▸ **The problem**: For the material below, the expected output is exactly the lines between the line holding "##### Civil Liability" and the line holding "## Import data", inclusive, with pictures left out.

▸ **Material for the task**:

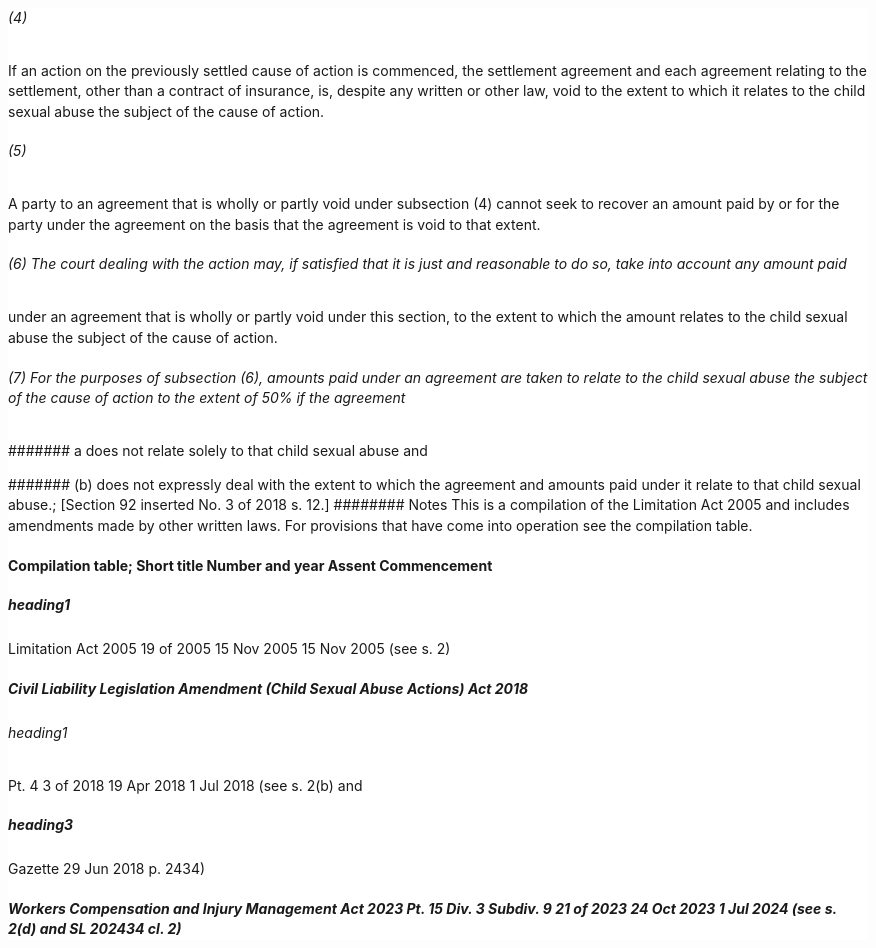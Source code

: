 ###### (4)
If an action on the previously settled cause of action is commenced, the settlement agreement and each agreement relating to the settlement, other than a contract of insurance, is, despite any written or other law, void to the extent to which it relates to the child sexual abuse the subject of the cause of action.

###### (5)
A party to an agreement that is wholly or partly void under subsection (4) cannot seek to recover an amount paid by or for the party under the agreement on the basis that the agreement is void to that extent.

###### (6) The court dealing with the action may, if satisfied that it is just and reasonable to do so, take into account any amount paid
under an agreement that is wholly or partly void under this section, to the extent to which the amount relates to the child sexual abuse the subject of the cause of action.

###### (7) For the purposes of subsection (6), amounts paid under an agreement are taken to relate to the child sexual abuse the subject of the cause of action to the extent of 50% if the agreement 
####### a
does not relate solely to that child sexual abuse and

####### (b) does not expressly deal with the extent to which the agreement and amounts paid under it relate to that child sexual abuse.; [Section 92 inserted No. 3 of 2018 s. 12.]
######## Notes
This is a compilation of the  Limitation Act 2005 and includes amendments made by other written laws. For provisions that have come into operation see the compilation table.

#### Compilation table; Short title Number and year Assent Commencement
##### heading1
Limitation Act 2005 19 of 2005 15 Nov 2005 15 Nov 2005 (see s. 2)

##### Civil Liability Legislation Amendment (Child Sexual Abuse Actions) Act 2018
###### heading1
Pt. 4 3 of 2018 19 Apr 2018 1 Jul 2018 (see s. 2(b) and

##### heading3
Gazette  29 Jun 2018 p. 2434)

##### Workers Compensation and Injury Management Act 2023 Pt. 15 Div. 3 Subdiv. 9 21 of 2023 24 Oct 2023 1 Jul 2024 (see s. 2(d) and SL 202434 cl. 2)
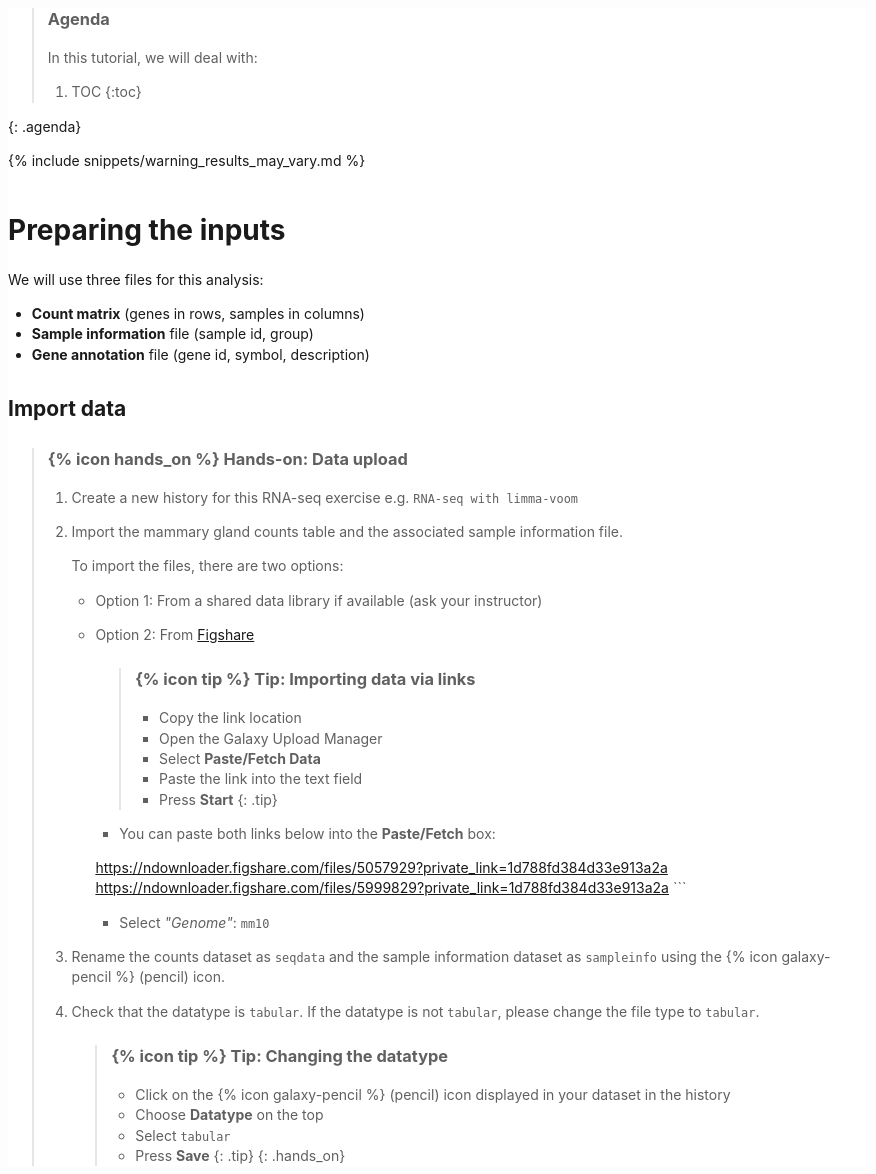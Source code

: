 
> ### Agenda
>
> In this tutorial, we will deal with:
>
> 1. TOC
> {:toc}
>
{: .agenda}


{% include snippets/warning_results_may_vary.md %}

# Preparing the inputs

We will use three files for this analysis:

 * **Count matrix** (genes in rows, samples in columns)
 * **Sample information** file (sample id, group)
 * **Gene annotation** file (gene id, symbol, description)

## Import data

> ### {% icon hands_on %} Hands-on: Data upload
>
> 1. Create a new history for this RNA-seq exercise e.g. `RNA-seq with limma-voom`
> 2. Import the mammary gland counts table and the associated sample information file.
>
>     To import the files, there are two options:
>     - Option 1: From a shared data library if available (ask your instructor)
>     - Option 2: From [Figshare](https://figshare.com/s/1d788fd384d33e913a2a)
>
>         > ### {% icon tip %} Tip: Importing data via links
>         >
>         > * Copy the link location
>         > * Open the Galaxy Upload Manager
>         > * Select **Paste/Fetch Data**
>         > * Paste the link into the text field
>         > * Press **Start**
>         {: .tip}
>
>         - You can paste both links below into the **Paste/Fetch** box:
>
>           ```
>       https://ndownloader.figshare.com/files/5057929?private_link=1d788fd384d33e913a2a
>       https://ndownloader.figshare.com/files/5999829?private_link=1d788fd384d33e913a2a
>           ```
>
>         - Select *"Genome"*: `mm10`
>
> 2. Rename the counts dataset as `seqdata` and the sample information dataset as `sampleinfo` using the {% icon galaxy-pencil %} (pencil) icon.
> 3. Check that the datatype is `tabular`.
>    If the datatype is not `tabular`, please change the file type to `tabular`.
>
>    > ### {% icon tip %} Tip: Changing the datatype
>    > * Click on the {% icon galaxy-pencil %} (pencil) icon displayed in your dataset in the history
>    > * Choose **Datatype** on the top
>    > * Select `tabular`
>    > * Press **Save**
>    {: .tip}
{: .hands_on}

▸ **Solution**:
##### Civil Liability Legislation Amendment (Child Sexual Abuse Actions) Act 2018
###### heading1
Pt. 4 3 of 2018 19 Apr 2018 1 Jul 2018 (see s. 2(b) and

##### heading3
Gazette  29 Jun 2018 p. 2434)

##### Workers Compensation and Injury Management Act 2023 Pt. 15 Div. 3 Subdiv. 9 21 of 2023 24 Oct 2023 1 Jul 2024 (see s. 2(d) and SL 202434 cl. 2)
Source code

: 
> ### Agenda
>
> In this tutorial, we will deal with:
>
> 1. TOC
> {:toc}
>
{: .agenda}


{% include snippets/warning_results_may_vary.md %}

# Preparing the inputs

We will use three files for this analysis:

 * **Count matrix** (genes in rows, samples in columns)
 * **Sample information** file (sample id, group)
 * **Gene annotation** file (gene id, symbol, description)

## Import data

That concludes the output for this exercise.